This article is a part of our Vulnerability Database (back to index)
Path Traversal occurrences in Dotcms
An issue was discovered in the ContentResource API in dotCMS 3.0 through 22.02. Attackers can craft a multipart form request to post a file whose filename is not initially sanitized. This allows directory traversal, in which the file is saved outside of the intended storage location. If anonymous content creation is enabled, this allows an unauthenticated attacker to upload an executable file, such as a .jsp file, that can lead to remote code execution. (2022-07-17, CVE-2022-26352)

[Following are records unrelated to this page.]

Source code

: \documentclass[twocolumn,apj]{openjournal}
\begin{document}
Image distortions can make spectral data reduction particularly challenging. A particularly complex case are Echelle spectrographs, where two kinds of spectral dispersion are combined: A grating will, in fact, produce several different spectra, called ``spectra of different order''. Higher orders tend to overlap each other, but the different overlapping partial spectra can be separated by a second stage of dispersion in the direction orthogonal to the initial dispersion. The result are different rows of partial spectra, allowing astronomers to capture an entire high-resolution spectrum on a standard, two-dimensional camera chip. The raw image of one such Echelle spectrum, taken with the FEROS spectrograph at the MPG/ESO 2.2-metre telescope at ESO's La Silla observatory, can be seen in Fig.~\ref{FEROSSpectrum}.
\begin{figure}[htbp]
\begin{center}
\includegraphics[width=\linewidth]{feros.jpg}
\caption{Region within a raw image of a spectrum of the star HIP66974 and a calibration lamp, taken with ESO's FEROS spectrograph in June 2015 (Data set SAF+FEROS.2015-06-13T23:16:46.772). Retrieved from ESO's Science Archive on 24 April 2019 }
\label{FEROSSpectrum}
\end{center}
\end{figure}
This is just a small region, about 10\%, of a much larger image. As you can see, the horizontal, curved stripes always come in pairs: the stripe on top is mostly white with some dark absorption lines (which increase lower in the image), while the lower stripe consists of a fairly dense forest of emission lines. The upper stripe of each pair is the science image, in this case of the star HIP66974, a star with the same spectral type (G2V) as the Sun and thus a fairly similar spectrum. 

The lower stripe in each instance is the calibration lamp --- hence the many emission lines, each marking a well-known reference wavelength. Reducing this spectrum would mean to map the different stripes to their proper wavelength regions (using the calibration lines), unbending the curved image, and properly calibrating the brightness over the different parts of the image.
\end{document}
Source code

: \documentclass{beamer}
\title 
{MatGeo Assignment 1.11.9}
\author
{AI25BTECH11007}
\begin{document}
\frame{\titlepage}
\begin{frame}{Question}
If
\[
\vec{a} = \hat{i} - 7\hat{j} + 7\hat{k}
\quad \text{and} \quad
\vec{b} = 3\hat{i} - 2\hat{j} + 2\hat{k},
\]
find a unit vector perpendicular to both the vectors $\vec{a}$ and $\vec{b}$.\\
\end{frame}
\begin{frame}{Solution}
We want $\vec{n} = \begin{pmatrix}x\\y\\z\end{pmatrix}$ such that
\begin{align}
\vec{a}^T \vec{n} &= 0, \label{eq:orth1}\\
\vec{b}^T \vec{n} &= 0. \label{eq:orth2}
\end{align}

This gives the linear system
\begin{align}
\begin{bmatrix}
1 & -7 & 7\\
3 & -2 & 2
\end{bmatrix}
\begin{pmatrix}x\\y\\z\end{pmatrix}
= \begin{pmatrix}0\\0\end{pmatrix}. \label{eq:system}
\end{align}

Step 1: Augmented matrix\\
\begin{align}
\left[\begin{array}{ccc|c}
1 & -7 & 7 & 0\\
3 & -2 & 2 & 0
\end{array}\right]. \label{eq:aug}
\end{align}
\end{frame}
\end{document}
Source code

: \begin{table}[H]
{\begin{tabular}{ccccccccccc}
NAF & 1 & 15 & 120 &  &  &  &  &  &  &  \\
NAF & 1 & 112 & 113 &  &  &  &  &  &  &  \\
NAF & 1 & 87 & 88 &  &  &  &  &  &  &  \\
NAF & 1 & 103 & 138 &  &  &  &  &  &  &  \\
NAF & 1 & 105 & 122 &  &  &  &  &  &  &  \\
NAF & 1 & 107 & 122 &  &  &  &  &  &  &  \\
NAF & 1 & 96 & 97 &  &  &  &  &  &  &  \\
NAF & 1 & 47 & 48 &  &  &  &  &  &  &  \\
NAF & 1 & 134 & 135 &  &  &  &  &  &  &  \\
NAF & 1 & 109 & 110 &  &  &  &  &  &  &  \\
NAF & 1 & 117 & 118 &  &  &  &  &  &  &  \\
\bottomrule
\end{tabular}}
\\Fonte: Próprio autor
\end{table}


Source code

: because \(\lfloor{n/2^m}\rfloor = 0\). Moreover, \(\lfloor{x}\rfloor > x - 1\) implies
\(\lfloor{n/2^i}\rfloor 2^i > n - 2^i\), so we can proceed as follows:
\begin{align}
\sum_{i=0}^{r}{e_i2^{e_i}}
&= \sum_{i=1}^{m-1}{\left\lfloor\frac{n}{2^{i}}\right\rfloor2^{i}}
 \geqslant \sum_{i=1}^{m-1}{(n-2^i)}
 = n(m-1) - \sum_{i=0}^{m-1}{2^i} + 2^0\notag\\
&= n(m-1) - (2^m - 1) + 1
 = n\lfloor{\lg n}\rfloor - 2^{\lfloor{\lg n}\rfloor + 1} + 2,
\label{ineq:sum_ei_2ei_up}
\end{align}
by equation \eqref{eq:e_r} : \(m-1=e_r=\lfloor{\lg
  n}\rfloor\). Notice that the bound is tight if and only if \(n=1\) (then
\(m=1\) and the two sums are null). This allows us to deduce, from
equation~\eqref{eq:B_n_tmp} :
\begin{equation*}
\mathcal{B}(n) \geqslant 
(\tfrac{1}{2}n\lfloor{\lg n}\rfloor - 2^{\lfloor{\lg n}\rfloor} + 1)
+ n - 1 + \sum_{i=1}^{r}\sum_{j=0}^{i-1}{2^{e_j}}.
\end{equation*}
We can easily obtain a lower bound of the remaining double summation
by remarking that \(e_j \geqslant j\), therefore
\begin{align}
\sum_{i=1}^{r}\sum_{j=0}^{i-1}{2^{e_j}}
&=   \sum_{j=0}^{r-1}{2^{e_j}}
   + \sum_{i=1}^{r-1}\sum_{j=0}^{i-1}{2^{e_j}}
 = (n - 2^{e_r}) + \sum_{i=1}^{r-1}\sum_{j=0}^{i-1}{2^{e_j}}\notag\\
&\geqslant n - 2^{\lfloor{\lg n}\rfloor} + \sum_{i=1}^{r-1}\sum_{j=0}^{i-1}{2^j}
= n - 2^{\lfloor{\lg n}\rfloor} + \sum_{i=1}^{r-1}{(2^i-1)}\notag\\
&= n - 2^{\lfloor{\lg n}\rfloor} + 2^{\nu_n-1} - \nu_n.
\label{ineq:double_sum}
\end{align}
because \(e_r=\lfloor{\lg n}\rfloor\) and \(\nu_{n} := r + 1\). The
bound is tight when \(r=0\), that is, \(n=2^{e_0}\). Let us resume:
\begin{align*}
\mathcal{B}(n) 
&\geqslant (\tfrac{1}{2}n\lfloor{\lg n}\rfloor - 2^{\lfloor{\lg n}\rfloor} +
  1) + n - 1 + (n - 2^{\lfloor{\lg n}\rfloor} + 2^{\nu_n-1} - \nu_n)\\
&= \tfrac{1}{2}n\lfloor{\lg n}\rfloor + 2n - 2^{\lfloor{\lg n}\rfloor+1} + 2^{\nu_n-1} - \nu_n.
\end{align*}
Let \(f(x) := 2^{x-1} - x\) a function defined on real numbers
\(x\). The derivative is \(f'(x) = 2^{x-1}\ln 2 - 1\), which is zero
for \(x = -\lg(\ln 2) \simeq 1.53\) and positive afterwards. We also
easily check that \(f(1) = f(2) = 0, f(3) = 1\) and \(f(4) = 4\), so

dotCMS before 5.2.4 is vulnerable to directory traversal, leading to incorrect access control. It allows an attacker to read or execute files under $TOMCAT_HOME/webapps/ROOT/assets (which should be a protected directory). Additionally, attackers can upload temporary files (e.g., .jsp files) into /webapps/ROOT/assets/tmp_upload, which can lead to remote command execution (with the permissions of the user running the dotCMS application). (2020-02-05, CVE-2020-6754)
dotCMS before 5.1.0 has a path traversal vulnerability exploitable by an administrator to create files. The vulnerability is caused by the insecure extraction of a ZIP archive. (2019-05-23, CVE-2019-12309)
Why Path Traversal can be dangerous
Relative Path Confusion means that your web server is configured to serve responses to ambiguous URLs. This configuration can possibly cause confusion about the correct relative path for the URL. It is also an issue of resources, such as images, styles etc., which are specified in the response using relative path, not the absolute URL.
If the web browser permits to parse "cross-content" response, the attacker may be able to fool the web browser into interpreting HTML into other content types, which can then lead to a cross site scripting attack (link do XSS).